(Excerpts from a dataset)
####

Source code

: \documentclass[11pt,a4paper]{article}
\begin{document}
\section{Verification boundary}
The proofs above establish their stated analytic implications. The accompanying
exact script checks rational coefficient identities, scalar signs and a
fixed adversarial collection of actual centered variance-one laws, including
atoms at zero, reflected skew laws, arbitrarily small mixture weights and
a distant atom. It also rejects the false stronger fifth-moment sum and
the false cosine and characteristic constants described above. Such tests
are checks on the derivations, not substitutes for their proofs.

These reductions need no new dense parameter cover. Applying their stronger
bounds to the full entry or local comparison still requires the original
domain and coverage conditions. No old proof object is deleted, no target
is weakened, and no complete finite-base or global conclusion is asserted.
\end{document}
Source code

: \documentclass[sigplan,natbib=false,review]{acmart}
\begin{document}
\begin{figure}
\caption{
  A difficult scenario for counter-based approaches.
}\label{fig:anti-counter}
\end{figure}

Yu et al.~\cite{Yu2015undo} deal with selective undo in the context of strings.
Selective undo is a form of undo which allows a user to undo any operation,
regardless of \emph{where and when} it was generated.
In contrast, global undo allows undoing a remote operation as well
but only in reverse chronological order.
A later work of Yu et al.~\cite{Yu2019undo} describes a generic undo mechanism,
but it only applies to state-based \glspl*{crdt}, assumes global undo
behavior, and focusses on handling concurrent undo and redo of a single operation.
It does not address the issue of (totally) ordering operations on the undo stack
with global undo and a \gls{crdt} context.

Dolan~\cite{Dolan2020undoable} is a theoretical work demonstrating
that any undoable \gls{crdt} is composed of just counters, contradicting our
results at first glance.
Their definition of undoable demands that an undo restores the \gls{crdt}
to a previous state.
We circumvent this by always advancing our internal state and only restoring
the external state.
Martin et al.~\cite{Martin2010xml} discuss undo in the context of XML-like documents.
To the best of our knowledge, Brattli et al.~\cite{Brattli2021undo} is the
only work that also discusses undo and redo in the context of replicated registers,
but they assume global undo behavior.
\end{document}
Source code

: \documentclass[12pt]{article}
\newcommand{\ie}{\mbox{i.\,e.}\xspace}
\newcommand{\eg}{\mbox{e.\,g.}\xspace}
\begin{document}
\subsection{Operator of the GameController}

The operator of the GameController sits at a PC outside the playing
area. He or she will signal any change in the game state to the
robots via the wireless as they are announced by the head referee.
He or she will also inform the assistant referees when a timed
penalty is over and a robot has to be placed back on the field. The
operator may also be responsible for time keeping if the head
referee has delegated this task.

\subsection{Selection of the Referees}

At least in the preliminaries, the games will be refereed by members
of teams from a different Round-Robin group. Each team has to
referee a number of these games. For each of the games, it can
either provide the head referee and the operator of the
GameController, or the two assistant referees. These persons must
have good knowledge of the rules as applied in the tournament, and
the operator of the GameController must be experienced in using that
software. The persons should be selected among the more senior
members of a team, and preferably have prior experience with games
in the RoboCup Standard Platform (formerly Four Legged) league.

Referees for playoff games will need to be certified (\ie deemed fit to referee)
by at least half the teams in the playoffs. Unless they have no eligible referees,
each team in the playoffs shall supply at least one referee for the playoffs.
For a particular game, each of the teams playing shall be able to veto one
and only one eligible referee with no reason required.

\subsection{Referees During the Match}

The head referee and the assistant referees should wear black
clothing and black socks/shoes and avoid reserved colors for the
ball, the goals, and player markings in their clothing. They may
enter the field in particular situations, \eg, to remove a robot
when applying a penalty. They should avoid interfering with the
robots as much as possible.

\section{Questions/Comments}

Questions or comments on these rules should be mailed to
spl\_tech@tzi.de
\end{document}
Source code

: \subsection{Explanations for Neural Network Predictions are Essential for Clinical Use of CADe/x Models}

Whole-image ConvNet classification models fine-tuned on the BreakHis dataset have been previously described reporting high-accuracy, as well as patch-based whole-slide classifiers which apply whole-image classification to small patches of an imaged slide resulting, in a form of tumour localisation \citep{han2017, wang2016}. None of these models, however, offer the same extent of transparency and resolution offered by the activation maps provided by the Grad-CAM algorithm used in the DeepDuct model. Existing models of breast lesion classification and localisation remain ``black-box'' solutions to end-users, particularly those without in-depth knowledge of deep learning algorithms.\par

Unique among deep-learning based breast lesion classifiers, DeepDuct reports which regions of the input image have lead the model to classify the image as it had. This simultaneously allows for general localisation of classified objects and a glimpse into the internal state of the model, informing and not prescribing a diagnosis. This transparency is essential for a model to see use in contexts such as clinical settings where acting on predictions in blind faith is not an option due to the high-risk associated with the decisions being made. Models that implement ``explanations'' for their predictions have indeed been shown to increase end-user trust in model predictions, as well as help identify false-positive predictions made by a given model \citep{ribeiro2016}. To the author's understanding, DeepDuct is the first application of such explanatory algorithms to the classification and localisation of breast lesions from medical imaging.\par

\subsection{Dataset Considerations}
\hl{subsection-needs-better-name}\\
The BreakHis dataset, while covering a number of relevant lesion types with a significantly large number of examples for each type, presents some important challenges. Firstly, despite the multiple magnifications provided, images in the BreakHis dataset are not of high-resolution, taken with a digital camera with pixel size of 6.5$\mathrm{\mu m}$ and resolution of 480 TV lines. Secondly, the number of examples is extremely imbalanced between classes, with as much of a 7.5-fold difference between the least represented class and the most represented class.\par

####

Transcribe each line of the data above, unaltered, from the one where "operator may also" appears to the one where "in the RoboCup" appears, inclusive of both.

• [Problem solution]
operator may also be responsible for time keeping if the head
referee has delegated this task.

\subsection{Selection of the Referees}

At least in the preliminaries, the games will be refereed by members
of teams from a different Round-Robin group. Each team has to
referee a number of these games. For each of the games, it can
either provide the head referee and the operator of the
GameController, or the two assistant referees. These persons must
have good knowledge of the rules as applied in the tournament, and
the operator of the GameController must be experienced in using that
software. The persons should be selected among the more senior
members of a team, and preferably have prior experience with games
in the RoboCup Standard Platform (formerly Four Legged) league.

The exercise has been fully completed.